Shrinkflation hits Texas real estate

The average $1M home is smaller, with fewer bathrooms than in 2019

Texas — where everything is supposed to be bigger — is facing a ‘shrinkflation’ epidemic that’s now affecting the size of homes.

Since the pandemic, homebuyers have flocked to the Lone Star State hoping to find more space for less. However, Zillow is now reporting that the typical home priced between $950,000 to $1,050,000 shrank in nearly every major metropolitan area between 2019 and 2022. In fact, the only metros where the size of a typical $1 million home grew during this time were St. Louis and Minneapolis.

The average size of a million-dollar home sold in Austin shrank from 3,750 to 2,900 square feet between 2019 and 2022 — a nearly 23 percent drop. The average million-dollar home in Dallas-Fort Worth shrank by almost 21 percent, going from about 4,800 to 3,800 square feet. Lucky for Houston, million-dollar homes there only shrank by 5 percent.

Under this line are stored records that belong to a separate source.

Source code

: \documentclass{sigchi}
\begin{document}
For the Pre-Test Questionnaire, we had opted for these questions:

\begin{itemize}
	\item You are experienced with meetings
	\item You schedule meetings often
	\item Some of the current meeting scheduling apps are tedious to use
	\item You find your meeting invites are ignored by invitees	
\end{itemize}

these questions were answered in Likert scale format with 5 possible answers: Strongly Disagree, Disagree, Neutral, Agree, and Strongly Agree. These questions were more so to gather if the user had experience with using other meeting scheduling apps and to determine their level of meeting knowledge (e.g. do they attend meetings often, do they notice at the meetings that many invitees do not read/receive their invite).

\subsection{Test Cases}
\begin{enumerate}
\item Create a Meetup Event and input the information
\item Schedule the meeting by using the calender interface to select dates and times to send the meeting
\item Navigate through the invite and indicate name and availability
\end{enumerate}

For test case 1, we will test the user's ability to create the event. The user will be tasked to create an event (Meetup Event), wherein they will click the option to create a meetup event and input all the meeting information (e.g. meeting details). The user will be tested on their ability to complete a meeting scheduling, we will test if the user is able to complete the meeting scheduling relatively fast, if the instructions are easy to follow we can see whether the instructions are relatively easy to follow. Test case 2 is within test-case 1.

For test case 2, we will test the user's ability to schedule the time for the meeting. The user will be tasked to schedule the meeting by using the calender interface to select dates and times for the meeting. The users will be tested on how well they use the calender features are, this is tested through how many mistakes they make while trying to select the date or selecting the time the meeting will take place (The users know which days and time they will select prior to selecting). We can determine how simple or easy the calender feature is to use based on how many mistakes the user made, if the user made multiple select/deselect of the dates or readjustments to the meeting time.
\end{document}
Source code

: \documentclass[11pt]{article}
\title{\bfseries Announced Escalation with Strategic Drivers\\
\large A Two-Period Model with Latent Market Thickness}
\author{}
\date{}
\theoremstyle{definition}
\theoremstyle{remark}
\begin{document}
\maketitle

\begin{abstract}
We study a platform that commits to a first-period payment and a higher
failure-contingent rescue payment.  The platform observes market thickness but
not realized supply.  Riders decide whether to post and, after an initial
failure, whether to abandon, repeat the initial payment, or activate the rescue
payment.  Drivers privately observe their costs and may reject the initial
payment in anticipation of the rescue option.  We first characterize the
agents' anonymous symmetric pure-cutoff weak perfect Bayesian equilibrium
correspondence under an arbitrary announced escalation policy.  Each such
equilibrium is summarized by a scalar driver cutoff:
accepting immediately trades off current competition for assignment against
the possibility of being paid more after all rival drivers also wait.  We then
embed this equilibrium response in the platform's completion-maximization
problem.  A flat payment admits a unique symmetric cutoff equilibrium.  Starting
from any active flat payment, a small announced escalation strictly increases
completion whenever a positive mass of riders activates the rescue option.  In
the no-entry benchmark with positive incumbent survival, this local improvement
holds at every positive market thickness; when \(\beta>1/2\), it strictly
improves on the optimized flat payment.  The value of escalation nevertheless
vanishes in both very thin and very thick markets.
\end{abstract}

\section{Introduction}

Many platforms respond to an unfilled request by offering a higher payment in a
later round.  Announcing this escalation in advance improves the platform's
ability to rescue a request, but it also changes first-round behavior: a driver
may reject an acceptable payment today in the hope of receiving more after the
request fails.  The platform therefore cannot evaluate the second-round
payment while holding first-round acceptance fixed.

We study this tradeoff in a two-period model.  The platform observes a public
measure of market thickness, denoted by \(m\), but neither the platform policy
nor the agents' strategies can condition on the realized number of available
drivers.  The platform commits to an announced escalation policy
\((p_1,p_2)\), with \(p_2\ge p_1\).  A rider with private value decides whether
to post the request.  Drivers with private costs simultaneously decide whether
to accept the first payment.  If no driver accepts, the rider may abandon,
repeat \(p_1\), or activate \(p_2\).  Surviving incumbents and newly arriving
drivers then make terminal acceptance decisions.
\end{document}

Bathrooms were found to be the biggest casualty of shrinkflation. Zillow found only four metros where the average million-dollar home had the same number of bathrooms between 2019 and 2022. Austin’s million-dollar homes had fewest bathrooms in Texas, averaging 3 bathrooms for homes sold between $950,000 and $1,050,000, whereas Houston and San Antonio had 3.5 and Dallas-Fort Worth had 4.

“Buyers with seven-figure budgets shopping for homes during the pandemic were doing so coming off the longest period of economic growth in U.S. history and with the help of historically low interest rates,” said Anushna Prakash, economic data analyst at Zillow. “Sales for expensive homes soared while buyers in the heat of competition accepted smaller layouts.”

The influx of big spenders in Austin, particularly, spurred home values to jump 71 percent since mid-2019, dragging many more smaller homes up into the million-dollar price range. In the second quarter of 2022, buyers spent a median of $341 per square foot to get a 2,930-square-foot home.

In terms of million-dollar homes’ share of the market, the Texas metros were way behind the big coastal cities. Homes sold between $950,000 and $1,050,000 accounted for 62 percent of San Francisco’s market, for instance, but the only Texas market where the share of million-dollar homes reached double digits was Austin, with just over 11 percent. In Dallas-Fort Worth, Houston and San Antonio, million-dollar homes made up only 2 to 5 percent of sales.